Algunos miembros de la Guardia Civil han denunciado el desastre en que se ha convertido la moda del coche eléctrico para la institucion, de manera que a sus cuarteles están llegando carísimos vehiculos de cero emisiones que no cumplen con su cometido, ni mucho menos sirven como coche patrulla.
Hay casos concretos como un cuartel que ha mostrado recientemente cómo tienen que cargar el coche eléctrico tras haberse estropeado los cargadores, lo que les obliga a cargar uno de los coches patrulla tirando un cable por la ventana desde un enchufe convencional.
Por un lado está el riesgo de enchufar coches eléctricos para cargar en enchufes normales, que es bastante elevado, teniendo en cuenta que ni los enchufes ni las instalaciones están preparadas para ello.
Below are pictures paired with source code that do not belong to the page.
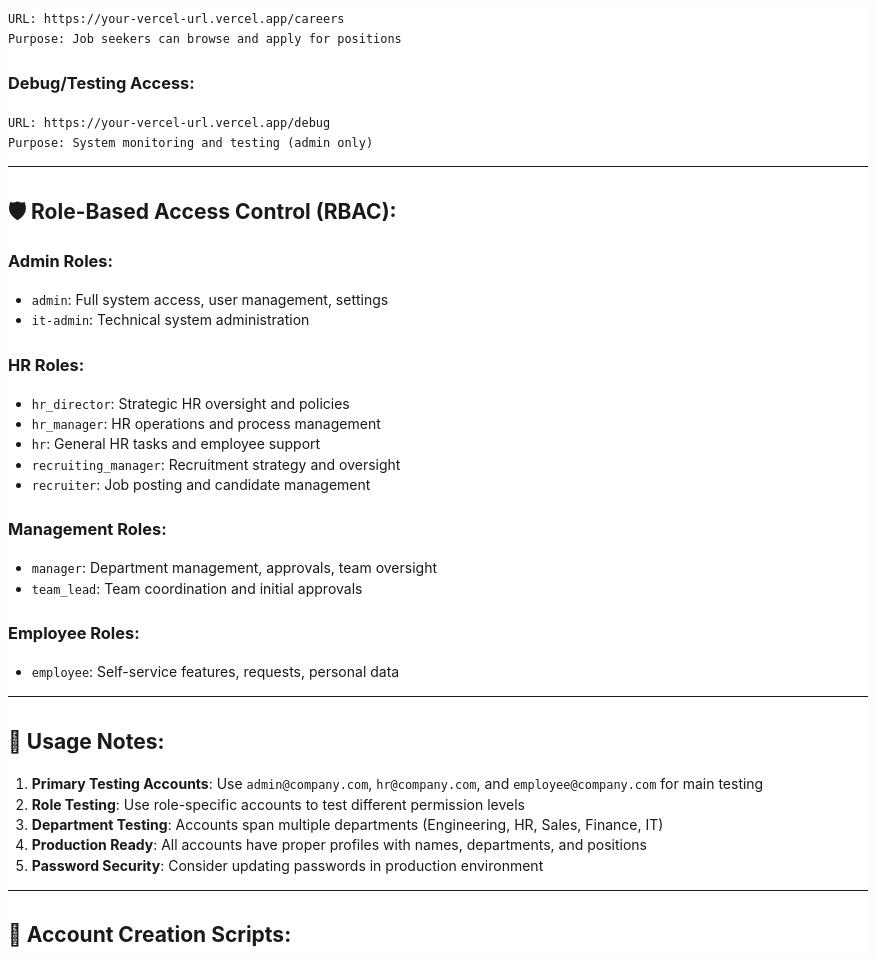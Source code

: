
 ```
URL: https://your-vercel-url.vercel.app/careers
Purpose: Job seekers can browse and apply for positions
```

### **Debug/Testing Access:**

```
URL: https://your-vercel-url.vercel.app/debug
Purpose: System monitoring and testing (admin only)
```

---

## 🛡️ **Role-Based Access Control (RBAC):**

### **Admin Roles:**

- `admin`: Full system access, user management, settings
- `it-admin`: Technical system administration

### **HR Roles:**

- `hr_director`: Strategic HR oversight and policies
- `hr_manager`: HR operations and process management
- `hr`: General HR tasks and employee support
- `recruiting_manager`: Recruitment strategy and oversight
- `recruiter`: Job posting and candidate management

### **Management Roles:**

- `manager`: Department management, approvals, team oversight
- `team_lead`: Team coordination and initial approvals

### **Employee Roles:**

- `employee`: Self-service features, requests, personal data

---

## 📝 **Usage Notes:**

1. **Primary Testing Accounts**: Use `admin@company.com`, `hr@company.com`, and `employee@company.com` for main testing
2. **Role Testing**: Use role-specific accounts to test different permission levels
3. **Department Testing**: Accounts span multiple departments (Engineering, HR, Sales, Finance, IT)
4. **Production Ready**: All accounts have proper profiles with names, departments, and positions
5. **Password Security**: Consider updating passwords in production environment

---

## 🔧 **Account Creation Scripts:**
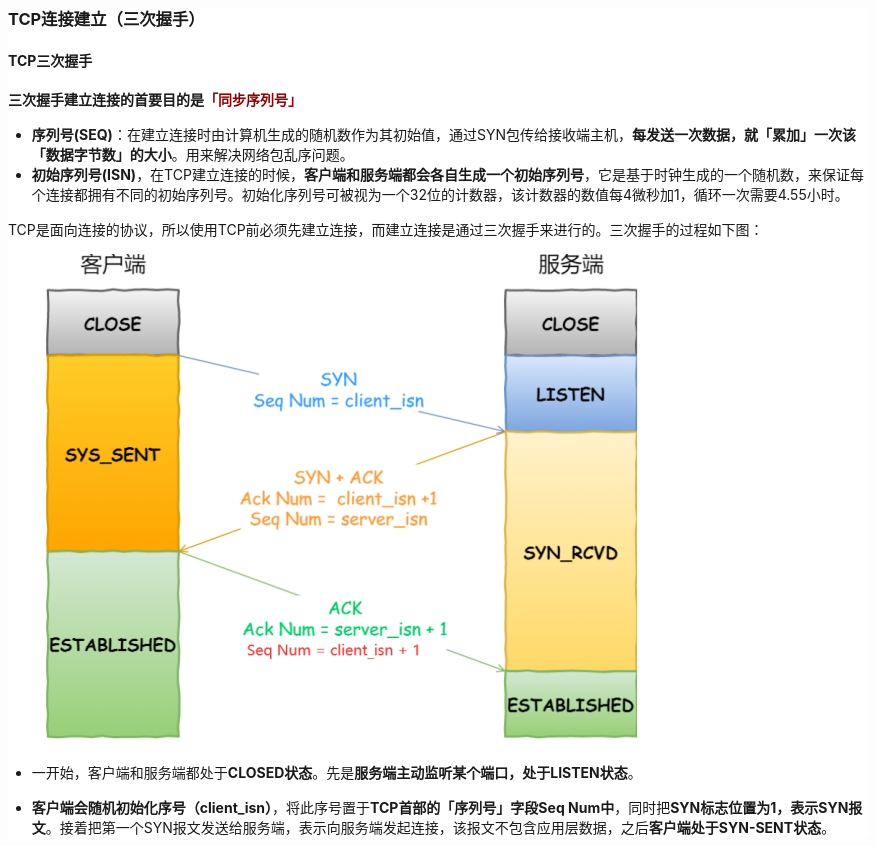 ### TCP连接建立（三次握手）

#### TCP三次握手

**三次握手建立连接的首要目的是<font color = '#8D0101'>「同步序列号」</font>**

- **序列号(SEQ)**：在建立连接时由计算机生成的随机数作为其初始值，通过SYN包传给接收端主机，**每发送一次数据，就「累加」一次该「数据字节数」的大小**。用来解决网络包乱序问题。
- **初始序列号(ISN)**，在TCP建立连接的时候，**客户端和服务端都会各自生成一个初始序列号**，它是基于时钟生成的一个随机数，来保证每个连接都拥有不同的初始序列号。初始化序列号可被视为一个32位的计数器，该计数器的数值每4微秒加1，循环一次需要4.55小时。

​	TCP是面向连接的协议，所以使用TCP前必须先建立连接，而建立连接是通过三次握手来进行的。三次握手的过程如下图：

![image-20250323182124059](https://raw.githubusercontent.com/GLeXios/Notes/main/pics/image-20250323182124059.png)

- 一开始，客户端和服务端都处于**CLOSED状态**。先是**服务端主动监听某个端口，处于LISTEN状态**。

- **客户端会随机初始化序号（client_isn）**，将此序号置于**TCP首部的「序列号」字段Seq Num中**，同时把**SYN标志位置为1，表示SYN报文**。接着把第一个SYN报文发送给服务端，表示向服务端发起连接，该报文不包含应用层数据，之后**客户端处于SYN-SENT状态**。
En este sentido, algunos agentes han afirmado que "es como si tuviéramos un horno enchufado y gastando a tope durante todo el fin de semana".
Por otro lado, explican que un enchufe normal carga a una velocidad de 2 kilovatios a la hora, lo que significa que si la batería tiene 83 kWh de capacidad, necesitan unas 40 horas para cargarla por completo..., y eso siempre que no se pongan más electrodomésticos y salten los plomos.
Respecto al detalle de tirar un cable por la ventana, denuncian que se trata de una ridícula situación que habla por sí misma, ya que ni es legal, ni desde luego recomendable por el riesgo que supone para los peatones... y además, si se usa un alargador, el riesgo de que salga ardiendo es altísimo.
De esta manera, denuncian que la electrificación se ha convertido en un verdadero fiasco de la que los agentes de la Guardia Civil no quieren ni oír hablar, ya que no solo se trata de un caso de seguridad ciudadana, sino que también afecta a otras agrupaciones como la de tráfico, aunque en menor medida.
Los agente recuerdan que hace algunos años ya hubo un problema serio con la puesta en funcionamiento de los cargadores en los cuarteles, ya que nadie tuvo en cuenta el coste del cableado, casi tan caro como los propios cargadores.